**Supplied records:**
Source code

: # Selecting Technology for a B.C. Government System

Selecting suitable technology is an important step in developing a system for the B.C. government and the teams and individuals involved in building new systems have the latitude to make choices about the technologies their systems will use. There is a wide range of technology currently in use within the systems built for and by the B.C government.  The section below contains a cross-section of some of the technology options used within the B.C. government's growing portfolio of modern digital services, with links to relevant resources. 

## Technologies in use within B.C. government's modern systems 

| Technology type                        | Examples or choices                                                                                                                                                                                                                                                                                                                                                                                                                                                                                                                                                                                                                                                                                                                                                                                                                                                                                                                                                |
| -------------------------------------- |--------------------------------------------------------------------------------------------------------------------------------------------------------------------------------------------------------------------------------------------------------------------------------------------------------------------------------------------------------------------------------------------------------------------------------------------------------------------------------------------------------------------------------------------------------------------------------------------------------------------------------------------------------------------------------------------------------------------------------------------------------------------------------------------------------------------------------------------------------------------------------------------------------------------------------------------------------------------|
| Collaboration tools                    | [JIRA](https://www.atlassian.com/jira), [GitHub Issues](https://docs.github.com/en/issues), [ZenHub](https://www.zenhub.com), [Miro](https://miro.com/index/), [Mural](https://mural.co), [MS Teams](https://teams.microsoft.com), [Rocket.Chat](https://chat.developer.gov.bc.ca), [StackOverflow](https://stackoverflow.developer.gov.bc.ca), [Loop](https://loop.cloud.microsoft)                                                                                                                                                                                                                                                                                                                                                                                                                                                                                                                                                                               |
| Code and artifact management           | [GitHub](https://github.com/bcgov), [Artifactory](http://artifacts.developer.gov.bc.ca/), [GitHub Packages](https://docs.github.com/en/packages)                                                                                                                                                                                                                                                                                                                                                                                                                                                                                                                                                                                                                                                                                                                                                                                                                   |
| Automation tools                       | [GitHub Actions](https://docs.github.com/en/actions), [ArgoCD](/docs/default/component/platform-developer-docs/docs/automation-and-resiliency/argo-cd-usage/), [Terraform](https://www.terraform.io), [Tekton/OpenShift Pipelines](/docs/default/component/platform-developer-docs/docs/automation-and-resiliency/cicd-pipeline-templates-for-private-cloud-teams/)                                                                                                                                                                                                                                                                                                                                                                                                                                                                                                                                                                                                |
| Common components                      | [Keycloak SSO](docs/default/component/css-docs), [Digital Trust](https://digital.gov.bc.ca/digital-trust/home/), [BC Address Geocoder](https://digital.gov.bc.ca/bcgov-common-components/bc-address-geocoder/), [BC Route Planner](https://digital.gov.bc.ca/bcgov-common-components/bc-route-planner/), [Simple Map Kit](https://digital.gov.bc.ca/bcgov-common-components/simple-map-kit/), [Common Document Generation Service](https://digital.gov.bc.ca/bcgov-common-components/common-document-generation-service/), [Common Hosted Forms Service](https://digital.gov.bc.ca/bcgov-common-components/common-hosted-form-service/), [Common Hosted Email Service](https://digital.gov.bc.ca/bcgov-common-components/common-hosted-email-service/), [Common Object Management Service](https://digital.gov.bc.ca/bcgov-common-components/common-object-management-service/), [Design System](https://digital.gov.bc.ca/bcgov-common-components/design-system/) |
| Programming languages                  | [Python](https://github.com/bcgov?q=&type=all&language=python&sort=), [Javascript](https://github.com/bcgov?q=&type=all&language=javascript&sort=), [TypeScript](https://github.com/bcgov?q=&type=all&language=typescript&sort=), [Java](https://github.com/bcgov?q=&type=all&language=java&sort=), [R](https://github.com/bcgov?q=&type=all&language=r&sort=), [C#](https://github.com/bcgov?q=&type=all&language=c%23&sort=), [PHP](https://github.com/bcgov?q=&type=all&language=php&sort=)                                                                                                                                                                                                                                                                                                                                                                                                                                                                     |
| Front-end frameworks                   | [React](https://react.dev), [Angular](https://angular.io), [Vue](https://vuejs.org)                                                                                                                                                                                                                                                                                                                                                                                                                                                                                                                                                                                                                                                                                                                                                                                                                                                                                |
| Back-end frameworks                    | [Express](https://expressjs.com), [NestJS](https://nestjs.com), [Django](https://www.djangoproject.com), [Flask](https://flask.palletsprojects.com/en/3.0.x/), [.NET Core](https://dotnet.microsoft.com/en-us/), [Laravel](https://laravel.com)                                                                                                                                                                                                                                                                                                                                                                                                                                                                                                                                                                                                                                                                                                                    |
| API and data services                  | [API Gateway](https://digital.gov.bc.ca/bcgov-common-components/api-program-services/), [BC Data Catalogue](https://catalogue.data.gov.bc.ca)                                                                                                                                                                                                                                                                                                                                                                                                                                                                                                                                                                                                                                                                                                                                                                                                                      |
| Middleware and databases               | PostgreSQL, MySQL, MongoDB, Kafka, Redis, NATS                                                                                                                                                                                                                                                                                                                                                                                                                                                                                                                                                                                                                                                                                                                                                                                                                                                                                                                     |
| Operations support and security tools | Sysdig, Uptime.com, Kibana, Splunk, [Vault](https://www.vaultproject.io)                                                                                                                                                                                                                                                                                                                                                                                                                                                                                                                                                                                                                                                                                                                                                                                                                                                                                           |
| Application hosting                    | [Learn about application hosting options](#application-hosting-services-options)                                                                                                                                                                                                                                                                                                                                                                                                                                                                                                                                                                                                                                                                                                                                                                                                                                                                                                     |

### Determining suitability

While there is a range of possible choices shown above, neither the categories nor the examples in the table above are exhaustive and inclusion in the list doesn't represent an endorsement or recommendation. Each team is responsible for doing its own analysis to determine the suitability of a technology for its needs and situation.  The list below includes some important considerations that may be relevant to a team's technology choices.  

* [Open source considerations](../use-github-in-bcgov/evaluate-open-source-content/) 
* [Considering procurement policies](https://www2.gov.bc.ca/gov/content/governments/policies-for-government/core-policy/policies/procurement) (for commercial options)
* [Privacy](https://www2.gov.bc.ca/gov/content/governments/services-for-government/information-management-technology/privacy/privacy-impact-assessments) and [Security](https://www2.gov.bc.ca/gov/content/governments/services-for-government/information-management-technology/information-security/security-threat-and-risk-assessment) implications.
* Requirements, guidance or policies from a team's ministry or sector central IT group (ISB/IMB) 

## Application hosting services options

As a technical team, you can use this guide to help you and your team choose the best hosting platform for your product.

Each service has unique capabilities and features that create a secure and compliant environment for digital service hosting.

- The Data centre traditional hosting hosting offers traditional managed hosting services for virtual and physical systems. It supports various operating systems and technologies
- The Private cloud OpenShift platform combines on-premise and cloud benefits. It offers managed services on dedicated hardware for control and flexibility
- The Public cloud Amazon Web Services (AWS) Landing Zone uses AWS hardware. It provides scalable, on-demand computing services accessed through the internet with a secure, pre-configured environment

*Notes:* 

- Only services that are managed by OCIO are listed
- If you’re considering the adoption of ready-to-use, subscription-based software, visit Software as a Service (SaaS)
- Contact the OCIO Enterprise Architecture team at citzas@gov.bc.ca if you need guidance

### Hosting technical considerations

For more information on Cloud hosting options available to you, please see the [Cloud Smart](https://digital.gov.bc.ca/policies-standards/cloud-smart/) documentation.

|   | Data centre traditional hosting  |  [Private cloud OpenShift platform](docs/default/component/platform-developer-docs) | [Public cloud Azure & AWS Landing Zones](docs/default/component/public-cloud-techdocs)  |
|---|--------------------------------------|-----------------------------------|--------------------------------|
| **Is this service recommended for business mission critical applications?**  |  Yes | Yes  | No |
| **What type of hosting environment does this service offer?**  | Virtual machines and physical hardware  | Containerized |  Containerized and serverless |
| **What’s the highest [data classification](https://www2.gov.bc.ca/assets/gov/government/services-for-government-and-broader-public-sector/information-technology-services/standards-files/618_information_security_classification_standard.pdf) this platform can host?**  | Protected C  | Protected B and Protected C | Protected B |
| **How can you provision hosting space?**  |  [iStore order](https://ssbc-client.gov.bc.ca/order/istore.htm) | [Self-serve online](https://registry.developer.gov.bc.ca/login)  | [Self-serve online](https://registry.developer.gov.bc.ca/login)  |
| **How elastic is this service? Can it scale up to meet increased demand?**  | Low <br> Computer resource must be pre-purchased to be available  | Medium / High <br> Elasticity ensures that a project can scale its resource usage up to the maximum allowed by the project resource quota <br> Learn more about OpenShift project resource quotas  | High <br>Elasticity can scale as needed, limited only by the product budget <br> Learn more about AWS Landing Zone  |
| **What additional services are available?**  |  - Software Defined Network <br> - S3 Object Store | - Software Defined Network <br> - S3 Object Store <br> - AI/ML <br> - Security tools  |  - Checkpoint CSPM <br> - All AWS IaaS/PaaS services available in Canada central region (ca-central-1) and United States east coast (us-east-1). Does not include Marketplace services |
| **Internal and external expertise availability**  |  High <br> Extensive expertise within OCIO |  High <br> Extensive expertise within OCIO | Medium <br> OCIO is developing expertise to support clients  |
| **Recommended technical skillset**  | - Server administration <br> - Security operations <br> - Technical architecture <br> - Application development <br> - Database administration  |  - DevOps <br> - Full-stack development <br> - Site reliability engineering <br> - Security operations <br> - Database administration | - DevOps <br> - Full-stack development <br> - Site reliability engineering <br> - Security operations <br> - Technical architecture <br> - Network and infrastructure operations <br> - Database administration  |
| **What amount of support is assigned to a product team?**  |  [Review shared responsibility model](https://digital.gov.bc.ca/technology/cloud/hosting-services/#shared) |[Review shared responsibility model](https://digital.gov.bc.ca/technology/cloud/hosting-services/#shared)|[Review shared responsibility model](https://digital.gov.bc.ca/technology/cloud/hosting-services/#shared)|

**Problem to solve:**
Taking the listing as a whole, count how many of its lines contain the word "centre", and reply with that count alone.

**Response box:**
2